Krieg?

Vor längerer Zeit, kurz vor dem Abriss des World Trade Center in New York/2001, habe ich mich aus systemtheoretischer Perspektive mit dem Thema Krieg beschäftigt und ein Buch publiziert („Tödliche Konflikte. Zur Selbstorganisation privater und öffentlicher Kriege“). Das „Schöne“ an einem Buch über Krieg ist, dass es aktuell bleibt und auch nach Jahren nicht umgeschrieben werden muss, weil die Muster der Kommunikation und Interaktion dieselben bleiben, auch wenn die konkreten Akteure wechseln. Daher hier eine paar Aspekte, die mir damals (und jetzt) als relevant für die Dynamik von Kriegen erscheinen und nicht schon in jeder Zeitung stehen.


1. Kriege werden von den Parteien begonnen, die nicht (!) die Macht haben – diejenigen, die in der Machtposition sind, brauchen keine Gewalt anzuwenden oder mit ihr zu drohen, denn sie haben ja schon die Macht...

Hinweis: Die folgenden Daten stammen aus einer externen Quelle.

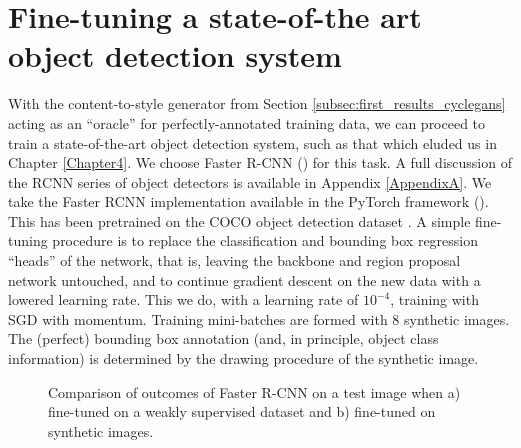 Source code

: \section{Fine-tuning a state-of-the art object detection system}
\label{sec:fine_tuning_rcnn}

With the content-to-style generator from Section \ref{subsec:first_results_cyclegans} acting as an ``oracle'' for perfectly-annotated training data, we can proceed to train a state-of-the-art object detection system, such as that which eluded us in Chapter \ref{Chapter4}. We choose Faster R-CNN (\cite{girshick2015fast}) for this task. A full discussion of the RCNN series of object detectors is available in Appendix \ref{AppendixA}. We take the Faster RCNN implementation available in the PyTorch framework (\cite{paszke2017automatic}). This has been pretrained on the COCO object detection dataset \cite{lin2014microsoft}. A simple fine-tuning procedure is to replace the classification and bounding box regression ``heads'' of the network, that is, leaving the backbone and region proposal network untouched, and to continue gradient descent on the new data with a lowered learning rate. This we do, with a learning rate of $10^{-4}$, training with SGD with momentum. Training mini-batches are formed with $8$ synthetic images. The (perfect) bounding box annotation (and, in principle, object class information) is determined by the drawing procedure of the synthetic image.

\begin{figure}[h]%
    \centering
    \qquad
    \caption{Comparison of outcomes of Faster R-CNN on a test image when a) fine-tuned on a weakly supervised dataset and b) fine-tuned on synthetic images.}%
    \label{fig:faster_rcnn}%
\end{figure}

2. Es geht in der Regel nicht um wirtschaftliche Vorteile, denn Kriege sind – außer vielleicht für ein paar Waffenhändler – immer ein ökonomisches Desaster für alle Beteiligten; ein viel wichtigeres Motiv ist der Kampf um Ehre. Dies ist zwar ein Konzept, über das heute wenig geredet wird, weil es eigentlich mit dem Ende des 19. Jahrhunderts seine Relevanz verloren zu haben scheint, als „Ehrenmänner“ sich im Morgengrauen auf Waldlichtungen zum Duell trafen.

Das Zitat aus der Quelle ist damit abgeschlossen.